While mortgage finance in the UK remains extremely difficult to secure, especially at higher LTVs, the French banks continue to lend to borrowers with smaller deposits, even up to 100% LTV. This level of LTV is also available to non-resident borrowers, both for second homes and investment properties and is proving highly attractive given the ongoing weakness of sterling.

Interest in the French property market among UK-based investors is soaring as a result.

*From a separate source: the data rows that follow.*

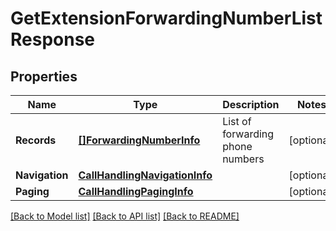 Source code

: # GetExtensionForwardingNumberListResponse

## Properties

Name | Type | Description | Notes
------------ | ------------- | ------------- | -------------
**Records** | [**[]ForwardingNumberInfo**](ForwardingNumberInfo.md) | List of forwarding phone numbers | [optional] 
**Navigation** | [**CallHandlingNavigationInfo**](CallHandlingNavigationInfo.md) |  | [optional] 
**Paging** | [**CallHandlingPagingInfo**](CallHandlingPagingInfo.md) |  | [optional] 

[[Back to Model list]](../README.md#documentation-for-models) [[Back to API list]](../README.md#documentation-for-api-endpoints) [[Back to README]](../README.md)


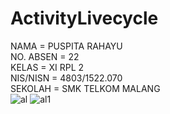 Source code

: # ActivityLivecycle
NAMA = PUSPITA RAHAYU<br>
NO. ABSEN = 22<br>
KELAS = XI RPL 2<br>
NIS/NISN = 4803/1522.070<br>
SEKOLAH = SMK TELKOM MALANG<br>
![al](https://cloud.githubusercontent.com/assets/22347907/22576747/fca04fc4-e9ef-11e6-93d4-0c23f4d6cbe0.JPG)
![al1](https://cloud.githubusercontent.com/assets/22347907/22576748/fd2e4fcc-e9ef-11e6-8c70-a8e125cfc9c4.JPG)
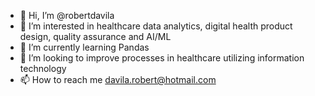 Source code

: - 👋 Hi, I’m @robertdavila
- 👀 I’m interested in healthcare data analytics, digital health product design, quality assurance and AI/ML
- 🌱 I’m currently learning Pandas
- 💞️ I’m looking to improve processes in healthcare utilizing information technology
- 📫 How to reach me davila.robert@hotmail.com

<!---
robertdavila/robertdavila is a ✨ special ✨ repository because its `README.md` (this file) appears on your GitHub profile.
You can click the Preview link to take a look at your changes.
--->
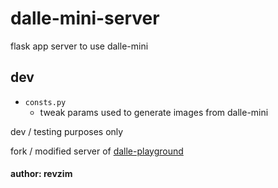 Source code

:# dalle-mini-server

flask app server to use dalle-mini

## dev
* `consts.py`
  - tweak params used to generate images from dalle-mini

dev / testing purposes only

fork / modified server of [dalle-playground][dalle_pg]

#### author: revzim

[dalle_pg]: https://github.com/saharmor/dalle-playground
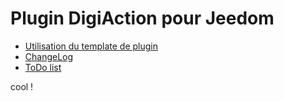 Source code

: # Plugin DigiAction pour Jeedom


* [Utilisation du template de plugin](docs/fr_FR/index.md)
* [ChangeLog](docs/fr_FR/changelog.md)
* [ToDo list](docs/fr_FR/todo.md)


cool !
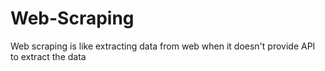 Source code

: # Web-Scraping
Web scraping is like extracting data from web when it doesn't provide API to extract the data
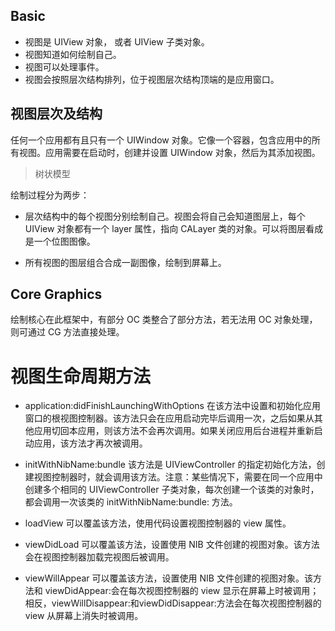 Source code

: 
## Basic

* 视图是 UIView 对象， 或者 UIView 子类对象。
* 视图知道如何绘制自己。
* 视图可以处理事件。
* 视图会按照层次结构排列，位于视图层次结构顶端的是应用窗口。

## 视图层次及结构

任何一个应用都有且只有一个 UIWindow 对象。它像一个容器，包含应用中的所有视图。应用需要在启动时，创建并设置 UIWindow 对象，然后为其添加视图。

> 树状模型

绘制过程分为两步：

* 层次结构中的每个视图分别绘制自己。视图会将自己会知道图层上，每个 UIView 对象都有一个 layer 属性，指向 CALayer 类的对象。可以将图层看成是一个位图图像。

* 所有视图的图层组合合成一副图像，绘制到屏幕上。

## Core Graphics

绘制核心在此框架中，有部分 OC 类整合了部分方法，若无法用 OC 对象处理，则可通过 CG 方法直接处理。
  
# 视图生命周期方法

* application:didFinishLaunchingWithOptions 在该方法中设置和初始化应用窗口的根视图控制器。该方法只会在应用启动完毕后调用一次，之后如果从其他应用切回本应用，则该方法不会再次调用。如果关闭应用后台进程并重新启动应用，该方法才再次被调用。

* initWithNibName:bundle 该方法是 UIViewController 的指定初始化方法，创建视图控制器时，就会调用该方法。注意：某些情况下，需要在同一个应用中创建多个相同的 UIViewController 子类对象，每次创建一个该类的对象时，都会调用一次该类的 initWithNibName:bundle: 方法。

* loadView 可以覆盖该方法，使用代码设置视图控制器的 view 属性。

* viewDidLoad 可以覆盖该方法，设置使用 NIB 文件创建的视图对象。该方法会在视图控制器加载完视图后被调用。

* viewWillAppear 可以覆盖该方法，设置使用 NIB 文件创建的视图对象。该方法和 viewDidAppear:会在每次视图控制器的 view 显示在屏幕上时被调用；相反，viewWillDisappear:和viewDidDisappear:方法会在每次视图控制器的 view 从屏幕上消失时被调用。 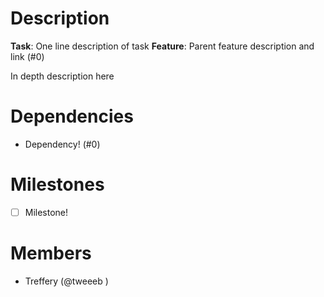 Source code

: <!-- ---
name: Task Template
about: Use this template for child tasks
title: ''
labels: task
assignees: ''

--- -->

# **Description**
**Task**:  One line description of task
**Feature**: Parent feature description and link (#0)

In depth description here

# **Dependencies**
-  Dependency! (#0)

# **Milestones**
- [ ] Milestone!

# **Members**
- Treffery (@tweeeb )
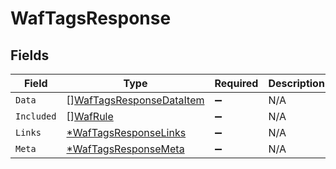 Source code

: # WafTagsResponse


## Fields

| Field                                                                       | Type                                                                        | Required                                                                    | Description                                                                 |
| --------------------------------------------------------------------------- | --------------------------------------------------------------------------- | --------------------------------------------------------------------------- | --------------------------------------------------------------------------- |
| `Data`                                                                      | [][WafTagsResponseDataItem](../../models/shared/waftagsresponsedataitem.md) | :heavy_minus_sign:                                                          | N/A                                                                         |
| `Included`                                                                  | [][WafRule](../../models/shared/wafrule.md)                                 | :heavy_minus_sign:                                                          | N/A                                                                         |
| `Links`                                                                     | [*WafTagsResponseLinks](../../models/shared/waftagsresponselinks.md)        | :heavy_minus_sign:                                                          | N/A                                                                         |
| `Meta`                                                                      | [*WafTagsResponseMeta](../../models/shared/waftagsresponsemeta.md)          | :heavy_minus_sign:                                                          | N/A                                                                         | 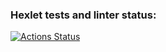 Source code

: ### Hexlet tests and linter status:
[![Actions Status](https://github.com/beha-ok/python-project-49/workflows/hexlet-check/badge.svg)](https://github.com/beha-ok/python-project-49/actions) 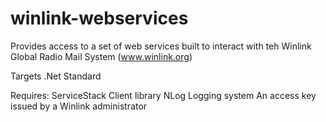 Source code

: # winlink-webservices

Provides access to a set of web services built to interact with teh Winlink Global Radio Mail System (www.winlink.org)

Targets .Net Standard 

Requires:
  ServiceStack Client library
  NLog Logging system
  An access key issued by a Winlink administrator
  



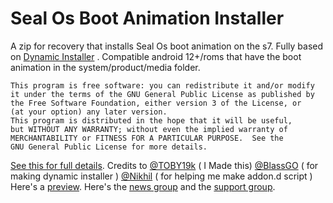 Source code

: # Seal Os Boot Animation Installer
A zip for recovery that installs Seal Os boot animation on the s7.
Fully based on [Dynamic Installer](https://forum.xda-developers.com/t/zip-dual-installer-dynamic-installer-stable-4-6-b-android-10-or-earlier.4279541/) .
Compatible android 12+/roms that have the boot animation in the system/product/media folder.

    This program is free software: you can redistribute it and/or modify
    it under the terms of the GNU General Public License as published by
    the Free Software Foundation, either version 3 of the License, or
    (at your option) any later version.
    This program is distributed in the hope that it will be useful,
    but WITHOUT ANY WARRANTY; without even the implied warranty of
    MERCHANTABILITY or FITNESS FOR A PARTICULAR PURPOSE.  See the
    GNU General Public License for more details.
[See this for full details](https://www.gnu.org/licenses/).
Credits to [@TOBY19k](https://forum.xda-developers.com/m/toby19k.12326709/) ( I Made this)
[@BlassGO](https://forum.xda-developers.com/m/blassgo.11402469/) ( for making dynamic installer )
[@Nikhil](https://forum.xda-developers.com/m/nikhil.4867515/) ( for helping me make addon.d script )
Here's a [preview](https://youtu.be/T2lpjj9OCqg).
Here's the [news group](https://t.me/sealosinstaller) 
and the 
[support group](https://t.me/sealosbootanimationinstaller).
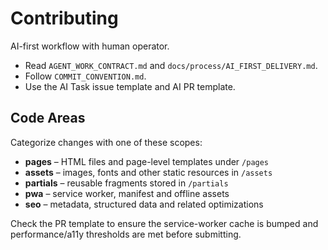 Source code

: # Contributing

AI-first workflow with human operator.

- Read `AGENT_WORK_CONTRACT.md` and `docs/process/AI_FIRST_DELIVERY.md`.
- Follow `COMMIT_CONVENTION.md`.
- Use the AI Task issue template and AI PR template.

## Code Areas

Categorize changes with one of these scopes:

- **pages** – HTML files and page-level templates under `/pages`
- **assets** – images, fonts and other static resources in `/assets`
- **partials** – reusable fragments stored in `/partials`
- **pwa** – service worker, manifest and offline assets
- **seo** – metadata, structured data and related optimizations

Check the PR template to ensure the service-worker cache is bumped and
performance/a11y thresholds are met before submitting.
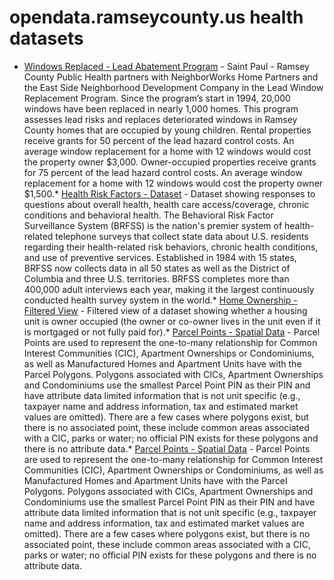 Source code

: # opendata.ramseycounty.us health datasets
* [Windows Replaced - Lead Abatement Program](https://opendata.ramseycounty.us/d/xu2e-aytk) - Saint Paul - Ramsey County Public Health partners with NeighborWorks Home Partners and the East Side Neighborhood Development Company in the Lead Window Replacement Program. Since the program’s start in 1994, 20,000 windows have been replaced in nearly 1,000 homes.
This program assesses lead risks and replaces deteriorated windows in Ramsey County homes that are occupied by young children. Rental properties receive grants for 50 percent of the lead hazard control costs. An average window replacement for a home with 12 windows would cost the property owner $3,000. Owner-occupied properties receive grants for 75 percent of the lead hazard control costs. An average window replacement for a home with 12 windows would cost the property owner $1,500.* [Health Risk Factors - Dataset](https://opendata.ramseycounty.us/d/kceg-k3a6) - Dataset showing responses to questions about overall health, health care access/coverage, chronic conditions and behavioral health. The Behavioral Risk Factor Surveillance System (BRFSS) is the nation's premier system of health-related telephone surveys that collect state data about U.S. residents regarding their health-related risk behaviors, chronic health conditions, and use of preventive services. Established in 1984 with 15 states, BRFSS now collects data in all 50 states as well as the District of Columbia and three U.S. territories. BRFSS completes more than 400,000 adult interviews each year, making it the largest continuously conducted health survey system in the world.* [Home Ownership - Filtered View](https://opendata.ramseycounty.us/d/mbp6-ta6n) - Filtered view of a dataset showing whether a housing unit is owner occupied (the owner or co-owner lives in the unit even if it is mortgaged or not fully paid for).* [Parcel Points - Spatial Data](https://opendata.ramseycounty.us/d/ueb8-27ke) - Parcel Points are used to represent the one-to-many relationship for Common Interest Communities (CIC), Apartment Ownerships or Condominiums, as well as Manufactured Homes and Apartment Units have with the Parcel Polygons. Polygons associated with CICs, Apartment Ownerships and Condominiums use the smallest Parcel Point PIN as their PIN and have attribute data limited information that is not unit specific (e.g., taxpayer name and address information, tax and estimated market values are omitted). There are a few cases where polygons exist, but there is no associated point, these include common areas associated with a CIC, parks or water; no official PIN exists for these polygons and there is no attribute data.* [Parcel Points - Spatial Data](https://opendata.ramseycounty.us/d/ueb8-27ke) - Parcel Points are used to represent the one-to-many relationship for Common Interest Communities (CIC), Apartment Ownerships or Condominiums, as well as Manufactured Homes and Apartment Units have with the Parcel Polygons. Polygons associated with CICs, Apartment Ownerships and Condominiums use the smallest Parcel Point PIN as their PIN and have attribute data limited information that is not unit specific (e.g., taxpayer name and address information, tax and estimated market values are omitted). There are a few cases where polygons exist, but there is no associated point, these include common areas associated with a CIC, parks or water; no official PIN exists for these polygons and there is no attribute data. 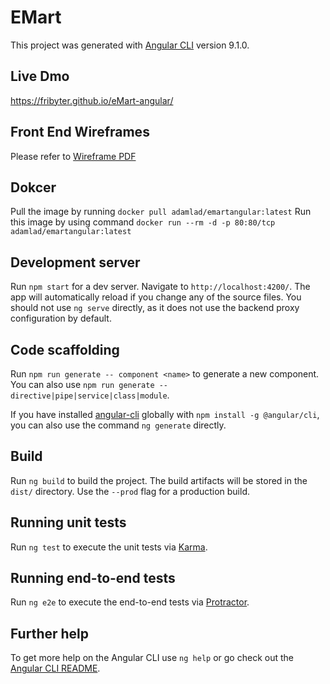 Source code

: # EMart

This project was generated with [Angular CLI](https://github.com/angular/angular-cli) version 9.1.0.

## Live Dmo

https://fribyter.github.io/eMart-angular/

## Front End Wireframes

Please refer to [Wireframe PDF](https://github.com/Fribyter/eMart_angular/blob/master/src/assets/eMart%20Wireframe.pdf)

## Dokcer

Pull the image by running `docker pull adamlad/emartangular:latest`
Run this image by using command `docker run --rm -d -p 80:80/tcp adamlad/emartangular:latest`

## Development server

Run `npm start` for a dev server. Navigate to `http://localhost:4200/`. The app will automatically reload if you change
any of the source files.
You should not use `ng serve` directly, as it does not use the backend proxy configuration by default.

## Code scaffolding

Run `npm run generate -- component <name>` to generate a new component. You can also use
`npm run generate -- directive|pipe|service|class|module`.

If you have installed [angular-cli](https://github.com/angular/angular-cli) globally with `npm install -g @angular/cli`,
you can also use the command `ng generate` directly.

## Build

Run `ng build` to build the project. The build artifacts will be stored in the `dist/` directory. Use the `--prod` flag for a production build.

## Running unit tests

Run `ng test` to execute the unit tests via [Karma](https://karma-runner.github.io).

## Running end-to-end tests

Run `ng e2e` to execute the end-to-end tests via [Protractor](http://www.protractortest.org/).

## Further help

To get more help on the Angular CLI use `ng help` or go check out the [Angular CLI README](https://github.com/angular/angular-cli/blob/master/README.md).
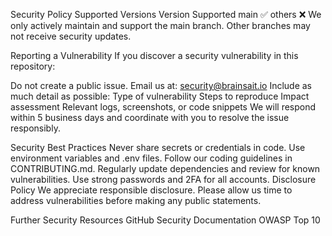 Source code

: Security Policy
Supported Versions
Version	Supported
main	✅
others	❌
We only actively maintain and support the main branch. Other branches may not receive security updates.

Reporting a Vulnerability
If you discover a security vulnerability in this repository:

Do not create a public issue.
Email us at: security@brainsait.io
Include as much detail as possible:
Type of vulnerability
Steps to reproduce
Impact assessment
Relevant logs, screenshots, or code snippets
We will respond within 5 business days and coordinate with you to resolve the issue responsibly.

Security Best Practices
Never share secrets or credentials in code. Use environment variables and .env files.
Follow our coding guidelines in CONTRIBUTING.md.
Regularly update dependencies and review for known vulnerabilities.
Use strong passwords and 2FA for all accounts.
Disclosure Policy
We appreciate responsible disclosure. Please allow us time to address vulnerabilities before making any public statements.

Further Security Resources
GitHub Security Documentation
OWASP Top 10

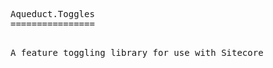 
<!-- saved from url=(0065)https://raw.github.com/aqueduct/Aqueduct.Toggles/master/README.md -->
<html><head><meta http-equiv="Content-Type" content="text/html; charset=UTF-8"></head><body><pre style="word-wrap: break-word; white-space: pre-wrap;">Aqueduct.Toggles
================

A feature toggling library for use with Sitecore
</pre></body></html> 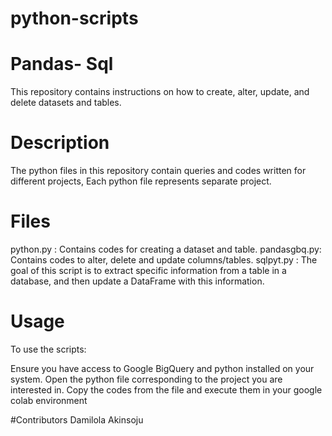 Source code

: # python-scripts
# Pandas- Sql
This repository contains instructions on how to create, alter, update, and delete datasets and tables.

# Description
The python files in this repository contain queries and codes written for different projects, Each python file represents separate project.

# Files
python.py : Contains codes for creating a dataset and table.
pandasgbq.py: Contains codes to alter, delete and update columns/tables.
sqlpyt.py : The goal of this script is to extract specific information from a table in a database, and then update a DataFrame with this information.

# Usage
To use the scripts:

Ensure you have access to Google BigQuery and python installed on your system.
Open the python file corresponding to the project you are interested in.
Copy the codes from the file and execute them in your google colab environment

#Contributors
Damilola Akinsoju
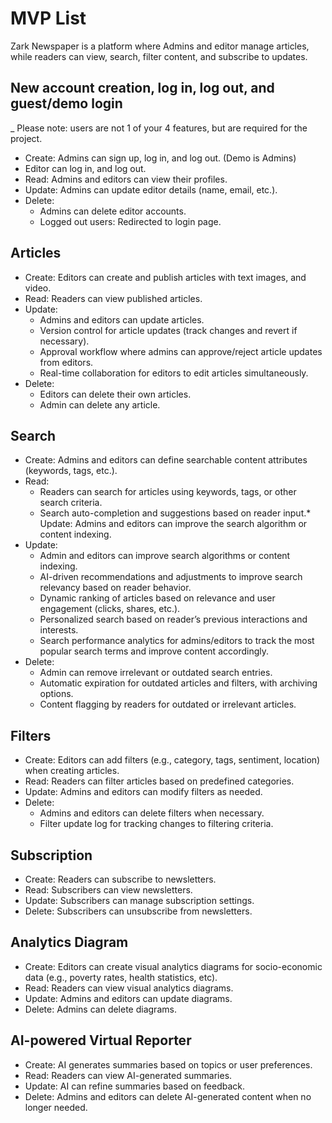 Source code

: # MVP List
Zark Newspaper is a platform where Admins and editor manage articles, while readers can view, search, filter content, and subscribe to updates.

## New account creation, log in, log out, and guest/demo login
_ Please note: users are not 1 of your 4 features, but are required for the project.
* Create: Admins can sign up, log in, and log out. (Demo is Admins)
* Editor can log in, and log out.
* Read: Admins and editors can view their profiles.
* Update: Admins can update editor details (name, email, etc.).
* Delete: 
    * Admins can delete editor accounts.
    * Logged out users: Redirected to login page.


## Articles
* Create: Editors can create and publish articles with text images, and video.
* Read: Readers can view published articles.
* Update: 
    * Admins and editors can update articles.
    * Version control for article updates (track changes and revert if necessary).
    * Approval workflow where admins can approve/reject article updates from editors.
    * Real-time collaboration for editors to edit articles simultaneously.
* Delete: 
    * Editors can delete their own articles.
    * Admin can delete any article.

## Search
* Create: Admins and editors can define searchable content attributes (keywords, tags, etc.).
* Read: 
    * Readers can search for articles using keywords, tags, or other search criteria.
    * Search auto-completion and suggestions based on reader input.* Update: Admins and editors can improve the search algorithm or content indexing.
* Update:
    * Admin and editors can improve search algorithms or content indexing.
    * AI-driven recommendations and adjustments to improve search relevancy based on reader behavior.
    * Dynamic ranking of articles based on relevance and user engagement (clicks, shares, etc.).
    * Personalized search based on reader’s previous interactions and interests.
    * Search performance analytics for admins/editors to track the most popular search terms and improve content accordingly.
* Delete:
    * Admin can remove irrelevant or outdated search entries.
    * Automatic expiration for outdated articles and filters, with archiving options.
    * Content flagging by readers for outdated or irrelevant articles.

    
## Filters
* Create: Editors can add filters (e.g., category, tags, sentiment, location) when creating articles.
* Read: Readers can filter articles based on predefined categories.
* Update: Admins and editors can modify filters as needed.
* Delete:
    * Admins and editors can delete filters when necessary.
    * Filter update log for tracking changes to filtering criteria.
    
## Subscription
* Create: Readers can subscribe to newsletters.
* Read: Subscribers can view newsletters.
* Update: Subscribers can manage subscription settings.
* Delete: Subscribers can unsubscribe from newsletters.

## Analytics Diagram
* Create: Editors can create visual analytics diagrams for socio-economic data (e.g., poverty rates, health statistics, etc).
* Read: Readers can view visual analytics diagrams.
* Update: Admins and editors can update diagrams.
* Delete: Admins can delete diagrams.

## AI-powered Virtual Reporter
* Create: AI generates summaries based on topics or user preferences.
* Read: Readers can view AI-generated summaries.
* Update: AI can refine summaries based on feedback.
* Delete: Admins and editors can delete AI-generated content when no longer needed. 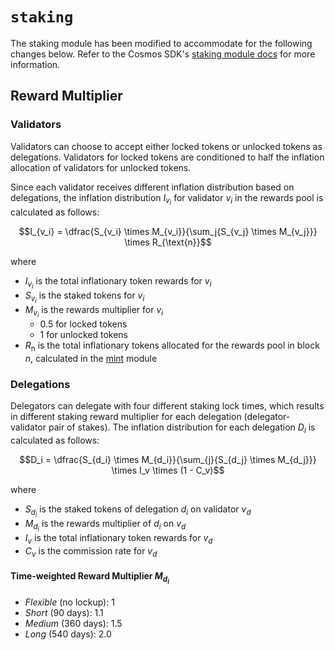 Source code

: # `staking`

The staking module has been modified to accommodate for the following changes below. Refer to the Cosmos SDK's [staking module docs](https://docs.cosmos.network/main/build/modules/staking) for more information.

## Reward Multiplier

### Validators

Validators can choose to accept either locked tokens or unlocked tokens as delegations. Validators for locked tokens are conditioned to half the inflation allocation of validators for unlocked tokens.

Since each validator receives different inflation distribution based on delegations, the inflation distribution $I_{v_i}$ for validator $v_i$ in the rewards pool is calculated as follows:

$$I_{v_i} = \dfrac{S_{v_i} \times M_{v_i}}{\sum_j{S_{v_j} \times M_{v_j}}} \times R_{\text{n}}$$

where

* $I_{v_i}$ is the total inflationary token rewards for $v_i$
* $S_{v_i}$ is the staked tokens for $v_i$
* $M_{v_i}$ is the rewards multiplier for $v_i$
  * $0.5$ for locked tokens
  * $1$ for unlocked tokens
* $R_{\text{n}}$ is the total inflationary tokens allocated for the rewards pool in block $n$, calculated in the [mint](./mint.md) module

### Delegations

Delegators can delegate with four different staking lock times, which results in different staking reward multiplier for each delegation (delegator-validator pair of stakes). The inflation distribution for each delegation $D_i$ is calculated as follows:

$$D_i = \dfrac{S_{d_i} \times M_{d_i}}{\sum_{j}{S_{d_j} \times M_{d_j}}} \times I_v \times (1 - C_v)$$

where

* $S_{d_i}$ is the staked tokens of delegation $d_i$ on validator $v_d$
* $M_{d_i}$ is the rewards multiplier of $d_i$ on $v_d$
* $I_{v}$ is the total inflationary token rewards for $v_d$
* $C_{v}$ is the commission rate for $v_d$

#### Time-weighted Reward Multiplier $M_{d_i}$

* _Flexible_ (no lockup): 1
* _Short_ (90 days): 1.1
* _Medium_ (360 days): 1.5
* _Long_ (540 days): 2.0
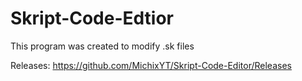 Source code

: # Skript-Code-Edtior

This program was created to modify .sk files


Releases:
https://github.com/MichixYT/Skript-Code-Editor/Releases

In Q3 2009, Athena Mortgages saw a 21% rise in mortgage enquiries on Q2, which in turn was up 42% on Q1. Mortgage completions in the third quarter were also up 14% on Q2. Many British property investors are now looking across the channel to add to their portfolios given the difficulty securing (competitive) finance at home.

The buy-to-let sector in France is attracting particular interest from investors at present, as depressed prices are boosting yields significantly in many areas. In the Normandy town of Alençon, for example, gross yields are 7.5% , while in the medieval town of Poitiers, western France, they are currently 7% . Nevers in central France boasts the highest gross yields, currently, of 7.6% . Other towns of note include Clermont Ferrand (6.8% ) and Tours (6.4% ).

For second home buyers, now is an ideal time to buy into some of the most desirable towns and cities of France at significantly discounted prices. For example, prices in the highly sought-after destinations of Biarritz, Cannes, Perpignan and Nice are all approximately 10% lower than a year ago.

A growing number of UK investors are also placing French leaseback properties into SIPPs, something that can be arranged through several French lenders. To this end, Athena Mortgages is currently working closely with French tax specialists, Sykes Anderson, and Liberty SIPP.

John Luke Busby, director, Athena Mortgages, comments: "There is a degree of correlation between the UK and France, at present, in the sense that both property markets are clearly stabilising. However, while the UK property market remains very difficult for investors to access given ongoing lending constraints, there is now a real appetite to lend among the French lenders, who have suffered much less than their British counterparts. For a growing number of British property investors, France is fast proving the place to be, particularly given the availability of 100% mortgages, which circumvents the punitive exchange rate.

"Crucially, there is also significant innovation at the product level. For example, we have recently launched a ‘next generation' hybrid mortgage product in conjunction with a major French bank. With a typical rate of 3%, the new product enables borrowers to split their mortgage amount into an interest-only portion and a repayment portion, which represents a perfect balance between the potential shortfall of a capital repayment loan and the speculation of the interest-only route.

"With extremely competitive borrowing rates, attractive prices and genuine product innovation, there's a real buzz to the French property market at present."